* _TASK ITEM_
Could you find every line in the records below that contains the word "true" and copy it?

* _Source data_
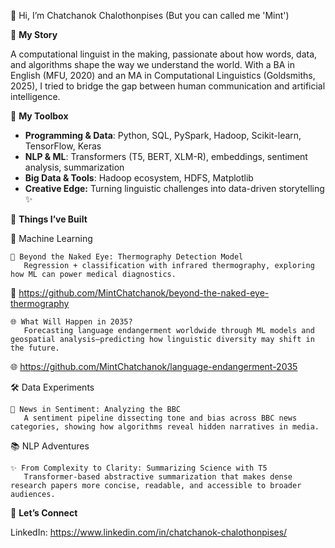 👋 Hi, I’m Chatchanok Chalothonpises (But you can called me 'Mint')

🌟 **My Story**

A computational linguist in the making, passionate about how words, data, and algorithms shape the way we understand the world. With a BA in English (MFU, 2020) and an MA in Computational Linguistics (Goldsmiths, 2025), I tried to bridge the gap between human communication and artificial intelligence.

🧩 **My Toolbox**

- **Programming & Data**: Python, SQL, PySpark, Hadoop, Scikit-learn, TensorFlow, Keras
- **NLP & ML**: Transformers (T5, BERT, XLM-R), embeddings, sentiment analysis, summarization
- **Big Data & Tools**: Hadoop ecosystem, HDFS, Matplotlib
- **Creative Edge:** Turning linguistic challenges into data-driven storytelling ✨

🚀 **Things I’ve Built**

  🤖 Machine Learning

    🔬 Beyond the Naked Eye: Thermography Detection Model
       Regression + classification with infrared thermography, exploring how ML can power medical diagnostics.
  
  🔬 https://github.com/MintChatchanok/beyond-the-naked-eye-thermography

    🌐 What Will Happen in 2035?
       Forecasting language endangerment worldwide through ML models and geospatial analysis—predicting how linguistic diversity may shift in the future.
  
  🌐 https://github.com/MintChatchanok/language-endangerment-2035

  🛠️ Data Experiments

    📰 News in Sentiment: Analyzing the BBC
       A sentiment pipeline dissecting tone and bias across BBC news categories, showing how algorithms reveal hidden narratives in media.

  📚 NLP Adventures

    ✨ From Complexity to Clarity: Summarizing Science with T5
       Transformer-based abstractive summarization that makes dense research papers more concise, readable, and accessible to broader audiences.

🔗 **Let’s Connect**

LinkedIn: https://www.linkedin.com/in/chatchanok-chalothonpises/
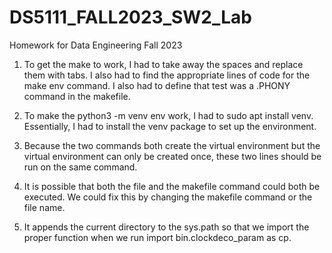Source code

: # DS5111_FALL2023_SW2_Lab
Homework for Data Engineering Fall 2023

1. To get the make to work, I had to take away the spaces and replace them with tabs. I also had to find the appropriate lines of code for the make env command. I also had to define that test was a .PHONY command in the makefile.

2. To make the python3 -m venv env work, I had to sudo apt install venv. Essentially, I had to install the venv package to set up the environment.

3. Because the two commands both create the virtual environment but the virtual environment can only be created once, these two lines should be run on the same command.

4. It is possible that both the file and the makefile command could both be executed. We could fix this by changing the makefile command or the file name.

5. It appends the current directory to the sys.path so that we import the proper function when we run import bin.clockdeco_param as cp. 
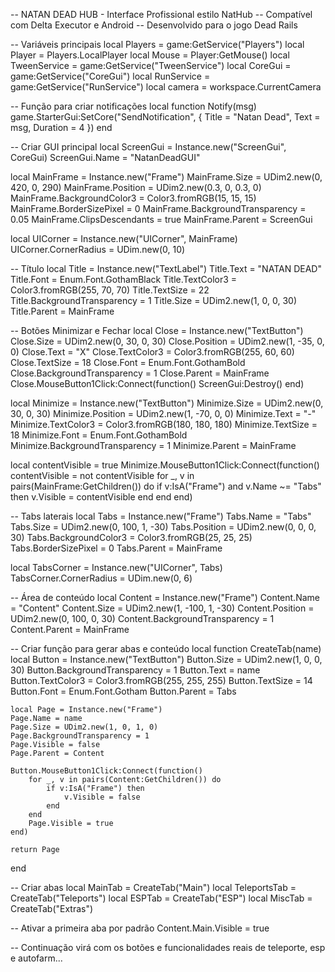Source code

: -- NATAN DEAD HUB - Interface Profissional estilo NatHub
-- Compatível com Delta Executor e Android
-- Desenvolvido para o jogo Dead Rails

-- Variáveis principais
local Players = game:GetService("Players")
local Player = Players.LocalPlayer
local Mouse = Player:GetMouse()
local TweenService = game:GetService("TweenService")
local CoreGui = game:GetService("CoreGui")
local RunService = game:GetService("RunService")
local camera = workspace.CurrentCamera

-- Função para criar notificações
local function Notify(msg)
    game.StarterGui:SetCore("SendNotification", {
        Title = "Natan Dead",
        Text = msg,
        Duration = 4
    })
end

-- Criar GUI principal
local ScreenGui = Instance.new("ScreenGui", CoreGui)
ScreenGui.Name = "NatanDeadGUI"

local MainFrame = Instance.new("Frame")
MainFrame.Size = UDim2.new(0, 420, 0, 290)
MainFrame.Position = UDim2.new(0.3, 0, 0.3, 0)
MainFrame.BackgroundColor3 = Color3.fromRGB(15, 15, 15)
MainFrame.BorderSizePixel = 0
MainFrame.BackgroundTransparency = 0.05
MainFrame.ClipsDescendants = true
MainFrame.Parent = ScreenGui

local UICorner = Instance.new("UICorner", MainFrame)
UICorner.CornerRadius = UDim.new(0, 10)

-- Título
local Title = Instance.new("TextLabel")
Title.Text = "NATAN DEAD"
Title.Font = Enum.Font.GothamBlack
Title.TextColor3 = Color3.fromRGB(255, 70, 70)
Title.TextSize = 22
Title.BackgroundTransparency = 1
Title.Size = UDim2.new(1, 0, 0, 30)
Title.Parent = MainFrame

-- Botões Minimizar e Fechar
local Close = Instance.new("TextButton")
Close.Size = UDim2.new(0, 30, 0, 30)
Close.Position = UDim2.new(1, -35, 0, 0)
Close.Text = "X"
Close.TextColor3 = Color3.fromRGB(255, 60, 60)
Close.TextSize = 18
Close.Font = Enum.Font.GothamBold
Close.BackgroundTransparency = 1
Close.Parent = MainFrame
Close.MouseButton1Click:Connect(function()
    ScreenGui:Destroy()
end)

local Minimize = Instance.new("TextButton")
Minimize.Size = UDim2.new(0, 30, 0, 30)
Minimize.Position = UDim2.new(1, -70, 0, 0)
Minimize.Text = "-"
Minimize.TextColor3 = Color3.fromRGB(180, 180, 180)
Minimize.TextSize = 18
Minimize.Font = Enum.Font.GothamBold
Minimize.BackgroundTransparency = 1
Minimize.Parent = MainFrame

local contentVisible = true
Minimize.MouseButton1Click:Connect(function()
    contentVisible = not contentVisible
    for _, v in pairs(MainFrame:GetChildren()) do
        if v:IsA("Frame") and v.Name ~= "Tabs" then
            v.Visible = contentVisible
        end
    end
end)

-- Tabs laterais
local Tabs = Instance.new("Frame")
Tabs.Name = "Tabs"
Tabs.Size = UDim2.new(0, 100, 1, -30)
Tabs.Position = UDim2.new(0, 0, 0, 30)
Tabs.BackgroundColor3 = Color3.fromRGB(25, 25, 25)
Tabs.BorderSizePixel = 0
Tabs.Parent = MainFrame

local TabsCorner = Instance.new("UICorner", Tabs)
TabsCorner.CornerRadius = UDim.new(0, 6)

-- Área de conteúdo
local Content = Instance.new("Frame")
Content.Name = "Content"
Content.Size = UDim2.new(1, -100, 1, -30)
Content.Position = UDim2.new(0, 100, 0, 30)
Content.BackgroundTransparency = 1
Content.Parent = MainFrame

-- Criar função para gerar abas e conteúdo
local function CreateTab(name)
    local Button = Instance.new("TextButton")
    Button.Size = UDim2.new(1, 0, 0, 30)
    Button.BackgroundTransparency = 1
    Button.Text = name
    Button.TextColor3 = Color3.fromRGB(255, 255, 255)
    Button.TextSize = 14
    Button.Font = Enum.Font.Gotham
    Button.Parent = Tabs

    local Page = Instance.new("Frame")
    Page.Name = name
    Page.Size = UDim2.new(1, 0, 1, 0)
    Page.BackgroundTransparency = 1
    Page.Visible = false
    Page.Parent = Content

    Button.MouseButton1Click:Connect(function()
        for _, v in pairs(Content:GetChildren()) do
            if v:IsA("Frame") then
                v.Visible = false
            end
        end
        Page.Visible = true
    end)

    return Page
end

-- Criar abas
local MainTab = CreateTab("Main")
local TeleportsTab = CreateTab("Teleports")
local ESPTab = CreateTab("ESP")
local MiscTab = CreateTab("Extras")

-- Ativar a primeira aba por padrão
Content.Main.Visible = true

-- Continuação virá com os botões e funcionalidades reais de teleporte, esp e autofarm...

* _THE COMPLETED TASK_
MainFrame.ClipsDescendants = true
local contentVisible = true
        Page.Visible = true
Content.Main.Visible = true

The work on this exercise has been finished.